Task directions: Quote, word for word, every line starting at the line that contains "- The view partial" and ending with the last line of the records; include both of these lines and no others.

_ _ _ _ _

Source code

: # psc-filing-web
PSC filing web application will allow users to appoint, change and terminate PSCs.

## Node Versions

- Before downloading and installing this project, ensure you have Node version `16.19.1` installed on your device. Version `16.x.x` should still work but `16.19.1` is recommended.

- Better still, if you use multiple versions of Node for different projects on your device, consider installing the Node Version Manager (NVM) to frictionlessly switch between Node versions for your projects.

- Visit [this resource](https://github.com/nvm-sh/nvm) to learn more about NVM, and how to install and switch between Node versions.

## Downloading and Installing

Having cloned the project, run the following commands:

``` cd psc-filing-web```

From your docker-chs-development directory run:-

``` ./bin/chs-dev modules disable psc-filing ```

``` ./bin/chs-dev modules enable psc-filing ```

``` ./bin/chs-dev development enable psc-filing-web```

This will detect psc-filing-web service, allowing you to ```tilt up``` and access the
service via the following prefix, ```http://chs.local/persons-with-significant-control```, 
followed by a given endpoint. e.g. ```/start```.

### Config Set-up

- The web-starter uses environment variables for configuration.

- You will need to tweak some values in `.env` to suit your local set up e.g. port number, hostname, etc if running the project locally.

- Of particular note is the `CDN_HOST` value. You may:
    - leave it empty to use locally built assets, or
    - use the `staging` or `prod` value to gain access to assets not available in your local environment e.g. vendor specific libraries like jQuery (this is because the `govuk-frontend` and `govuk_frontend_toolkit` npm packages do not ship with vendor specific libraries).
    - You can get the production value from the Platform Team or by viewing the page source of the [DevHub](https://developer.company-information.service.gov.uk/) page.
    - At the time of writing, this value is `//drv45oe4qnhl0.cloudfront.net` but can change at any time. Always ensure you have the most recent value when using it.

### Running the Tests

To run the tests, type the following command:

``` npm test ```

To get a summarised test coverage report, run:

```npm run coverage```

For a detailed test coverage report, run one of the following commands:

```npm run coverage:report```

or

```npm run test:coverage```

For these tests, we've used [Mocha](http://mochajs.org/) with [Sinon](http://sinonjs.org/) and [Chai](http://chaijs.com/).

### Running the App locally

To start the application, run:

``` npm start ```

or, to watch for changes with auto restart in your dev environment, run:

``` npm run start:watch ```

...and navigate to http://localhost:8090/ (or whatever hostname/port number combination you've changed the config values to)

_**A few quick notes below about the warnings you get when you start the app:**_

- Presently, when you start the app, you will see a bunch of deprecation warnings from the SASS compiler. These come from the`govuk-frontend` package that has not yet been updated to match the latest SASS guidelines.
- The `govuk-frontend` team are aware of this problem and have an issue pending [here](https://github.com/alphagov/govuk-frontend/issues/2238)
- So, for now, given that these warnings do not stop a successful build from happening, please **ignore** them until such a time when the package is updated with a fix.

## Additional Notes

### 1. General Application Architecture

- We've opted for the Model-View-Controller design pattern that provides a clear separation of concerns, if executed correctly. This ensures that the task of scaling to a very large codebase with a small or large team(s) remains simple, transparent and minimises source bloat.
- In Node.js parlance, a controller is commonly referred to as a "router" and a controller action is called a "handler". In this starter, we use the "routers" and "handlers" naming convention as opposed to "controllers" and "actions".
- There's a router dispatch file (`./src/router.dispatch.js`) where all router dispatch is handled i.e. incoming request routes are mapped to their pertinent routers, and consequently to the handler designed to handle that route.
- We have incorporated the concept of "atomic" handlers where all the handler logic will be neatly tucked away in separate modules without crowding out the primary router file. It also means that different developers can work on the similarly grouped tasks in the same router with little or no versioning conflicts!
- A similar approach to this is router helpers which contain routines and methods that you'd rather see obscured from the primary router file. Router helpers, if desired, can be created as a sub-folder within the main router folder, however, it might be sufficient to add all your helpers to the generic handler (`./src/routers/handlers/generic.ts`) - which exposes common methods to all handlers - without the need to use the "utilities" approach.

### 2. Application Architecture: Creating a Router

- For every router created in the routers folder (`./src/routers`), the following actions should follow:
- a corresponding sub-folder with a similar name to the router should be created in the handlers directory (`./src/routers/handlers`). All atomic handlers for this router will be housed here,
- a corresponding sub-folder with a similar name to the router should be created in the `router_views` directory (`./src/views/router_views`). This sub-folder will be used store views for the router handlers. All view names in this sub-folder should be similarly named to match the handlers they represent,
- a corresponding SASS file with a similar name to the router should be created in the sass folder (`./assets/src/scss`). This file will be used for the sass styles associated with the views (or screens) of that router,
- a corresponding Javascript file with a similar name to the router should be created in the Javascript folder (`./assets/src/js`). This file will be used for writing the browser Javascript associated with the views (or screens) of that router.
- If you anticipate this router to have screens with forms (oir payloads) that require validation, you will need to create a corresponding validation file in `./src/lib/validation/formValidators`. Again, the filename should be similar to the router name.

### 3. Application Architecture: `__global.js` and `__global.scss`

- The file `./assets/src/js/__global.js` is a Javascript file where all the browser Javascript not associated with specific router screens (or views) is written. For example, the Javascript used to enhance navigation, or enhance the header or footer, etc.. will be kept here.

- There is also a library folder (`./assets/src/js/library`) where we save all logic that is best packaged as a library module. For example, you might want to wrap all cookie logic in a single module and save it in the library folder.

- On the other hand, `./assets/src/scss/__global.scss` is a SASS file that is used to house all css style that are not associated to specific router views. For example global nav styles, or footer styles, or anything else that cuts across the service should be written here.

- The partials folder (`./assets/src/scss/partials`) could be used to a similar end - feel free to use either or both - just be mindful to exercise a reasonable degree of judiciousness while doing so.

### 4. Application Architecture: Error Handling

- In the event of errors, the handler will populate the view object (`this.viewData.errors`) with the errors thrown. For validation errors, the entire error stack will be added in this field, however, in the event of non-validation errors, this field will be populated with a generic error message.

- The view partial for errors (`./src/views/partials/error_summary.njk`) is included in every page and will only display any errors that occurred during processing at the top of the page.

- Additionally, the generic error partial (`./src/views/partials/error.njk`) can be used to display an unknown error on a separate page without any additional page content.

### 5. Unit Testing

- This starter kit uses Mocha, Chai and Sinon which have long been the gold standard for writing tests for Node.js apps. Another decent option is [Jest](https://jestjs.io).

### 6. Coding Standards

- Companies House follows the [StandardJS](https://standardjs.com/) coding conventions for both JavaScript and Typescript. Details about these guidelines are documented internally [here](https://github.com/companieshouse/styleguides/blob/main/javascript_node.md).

_ _ _ _ _

Response to this exercise:
- The view partial for errors (`./src/views/partials/error_summary.njk`) is included in every page and will only display any errors that occurred during processing at the top of the page.

- Additionally, the generic error partial (`./src/views/partials/error.njk`) can be used to display an unknown error on a separate page without any additional page content.

### 5. Unit Testing

- This starter kit uses Mocha, Chai and Sinon which have long been the gold standard for writing tests for Node.js apps. Another decent option is [Jest](https://jestjs.io).

### 6. Coding Standards

- Companies House follows the [StandardJS](https://standardjs.com/) coding conventions for both JavaScript and Typescript. Details about these guidelines are documented internally [here](https://github.com/companieshouse/styleguides/blob/main/javascript_node.md).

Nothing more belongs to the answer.